Wieder zurück im Sender wurde das gefilmte Material an riesigen Schnittplätzen gesichtet und zum fertigen Film zusammengeschnitten, die von Cuttern und Cutterinnen bedient wurden. Auch dieser Beruf war sehr wichtig, da die alten Drei-Maschinen-Schnittplätze noch mit Videobändern arbeiteten und das Schneiden an diesen ebenfalls viele Hundertausend Euro teuren Anlagen eine Kunst für sich war/ist. Oder doch eher war, denn die Technik schritt voran und mit ihr entwickelte sich ein völlig neues Berufsbild.

Bootcamp 2002

Kameras wurden leistungsstärker, kleiner und vor allem viel günstiger. Das Gleiche galt für Schnittcomputer. Benötigte man vorher sehr leistungsstarke Schnittrechner, deren Komponenten eigens für diese Aufgabe konzipiert und zusammengestellt wurden, war Videoschnitt Anfang der 2000er Jahre auf einmal auf handelsüblichen Laptops möglich. Heute ist es für jedes Kind selbstverständlich, dass man hochauflösende Videos direkt im Handy verarbeiten kann. Videoschnitt am Laptop war vor 20 Jahren allerdings eine Sensation und der Grundstein für den Beruf des Videojournalisten.
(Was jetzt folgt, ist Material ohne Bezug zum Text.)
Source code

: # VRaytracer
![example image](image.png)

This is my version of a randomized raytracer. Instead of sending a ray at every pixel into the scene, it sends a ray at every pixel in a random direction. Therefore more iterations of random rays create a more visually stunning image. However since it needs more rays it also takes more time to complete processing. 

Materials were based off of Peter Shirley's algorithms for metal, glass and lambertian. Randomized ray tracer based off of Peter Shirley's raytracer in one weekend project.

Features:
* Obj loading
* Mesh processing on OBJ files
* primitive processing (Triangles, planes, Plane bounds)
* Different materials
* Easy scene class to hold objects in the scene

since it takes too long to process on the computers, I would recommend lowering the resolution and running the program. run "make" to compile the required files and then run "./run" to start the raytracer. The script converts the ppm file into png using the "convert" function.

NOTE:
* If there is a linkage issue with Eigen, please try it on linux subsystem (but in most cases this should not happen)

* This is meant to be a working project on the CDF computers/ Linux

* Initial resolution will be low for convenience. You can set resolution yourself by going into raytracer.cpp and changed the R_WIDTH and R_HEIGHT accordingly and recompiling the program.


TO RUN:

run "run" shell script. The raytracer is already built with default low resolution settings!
Der Videojournalist recherchiert, dreht und schneidet seinen Filmbeitrag alleine. Im Februar 2002 startete die Kölner Produktionsfirma AZ Media das  erste Volontariat für Videojournalisten (VJ) in Deutschland. 14 wild zusammengewürfelte Jungs und Mädchen mit sehr unterschiedlichem Background bekamen im „Bootcamp“ an der Aachener Straße aus erster Hand erklärt, wie sie mit der DV-Kamera demnächst die „TV-Landschaft zu revolutionieren“ hatten.
Eigens dafür wurde der Erfinder des Videojournalismus, Michael Rosenblum, samt dreier Co-Trainer aus NewYork eingeflogen. Dazu kamen weitere Trainer, wie zum Beispiel der Kölner Regisseur Stephen Belles, der die Grundlagen der Filmsprache und ausgefeiltes Interview-Training vermittelte.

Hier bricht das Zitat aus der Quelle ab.